An "apparent agency" exists where "one who represents that another is his servant or other agent and thereby causes a third person justifiably to rely upon the care or skill of such apparent agent. . . ." Restatement (Second) Agency, 267, p. 578. When an apparent agency is found to exist, the principal may be "subject to liability to the third person for harm caused by the lack of care or skill of the one appearing to be a servant or other agent as if he were such." Id. To be acting within the scope of employment, the trier of fact must find that the servant is motivated at least in part "by a purpose to serve a principal." A.G. Foods, Inc. v. Pepperidge Farms, 216 Conn. 200,210, 579 A.2d 69 (1990).

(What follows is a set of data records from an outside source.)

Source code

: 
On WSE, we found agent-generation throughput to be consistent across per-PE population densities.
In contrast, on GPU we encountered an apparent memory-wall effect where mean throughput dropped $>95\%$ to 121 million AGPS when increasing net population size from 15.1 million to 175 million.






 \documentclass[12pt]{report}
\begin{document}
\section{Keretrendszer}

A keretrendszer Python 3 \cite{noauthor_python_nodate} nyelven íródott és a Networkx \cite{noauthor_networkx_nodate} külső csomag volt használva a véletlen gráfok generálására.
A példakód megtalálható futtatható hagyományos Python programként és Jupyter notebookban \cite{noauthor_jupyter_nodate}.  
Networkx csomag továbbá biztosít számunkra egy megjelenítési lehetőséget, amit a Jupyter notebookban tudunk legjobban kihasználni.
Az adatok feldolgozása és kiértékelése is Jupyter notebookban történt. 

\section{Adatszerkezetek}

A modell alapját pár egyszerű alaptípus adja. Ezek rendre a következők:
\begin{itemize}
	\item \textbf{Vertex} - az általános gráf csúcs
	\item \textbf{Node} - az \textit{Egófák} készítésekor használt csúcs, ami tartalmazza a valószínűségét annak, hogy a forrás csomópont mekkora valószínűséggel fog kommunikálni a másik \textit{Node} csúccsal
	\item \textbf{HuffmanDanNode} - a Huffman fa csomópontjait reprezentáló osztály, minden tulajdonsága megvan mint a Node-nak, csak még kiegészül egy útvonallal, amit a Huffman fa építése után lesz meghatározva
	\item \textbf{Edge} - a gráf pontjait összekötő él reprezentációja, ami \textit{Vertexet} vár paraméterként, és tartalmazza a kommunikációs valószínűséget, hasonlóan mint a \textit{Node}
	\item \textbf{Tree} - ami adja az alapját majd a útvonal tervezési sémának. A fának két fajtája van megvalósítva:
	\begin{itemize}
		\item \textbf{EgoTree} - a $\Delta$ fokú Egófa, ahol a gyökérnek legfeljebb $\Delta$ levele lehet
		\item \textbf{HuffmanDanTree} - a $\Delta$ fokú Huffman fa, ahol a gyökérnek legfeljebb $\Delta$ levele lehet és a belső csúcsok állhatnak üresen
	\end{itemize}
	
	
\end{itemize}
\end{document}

The plaintiff alleges facts sufficient to support a claim based on apparent agency, as the plaintiff alleges that the defendants held Fuleki out as an agent; that Fuleki was serving his principals (the defendants) by providing counseling services to parishioners; that the plaintiff relied upon Fuleki's care and skills as a minister and counselor; and that the plaintiff's injuries were caused by Fuleki's mishandling of the counseling relationship. Whether or not Fuleki was acting within the scope of his employment when he allegedly abused the plaintiff is a question for the trier of fact, and as such, cannot properly be considered on a motion to strike. Therefore, the defendants' motion to strike the fourth count of the plaintiff's complaint is denied. CT Page 8540

BALLEN, J.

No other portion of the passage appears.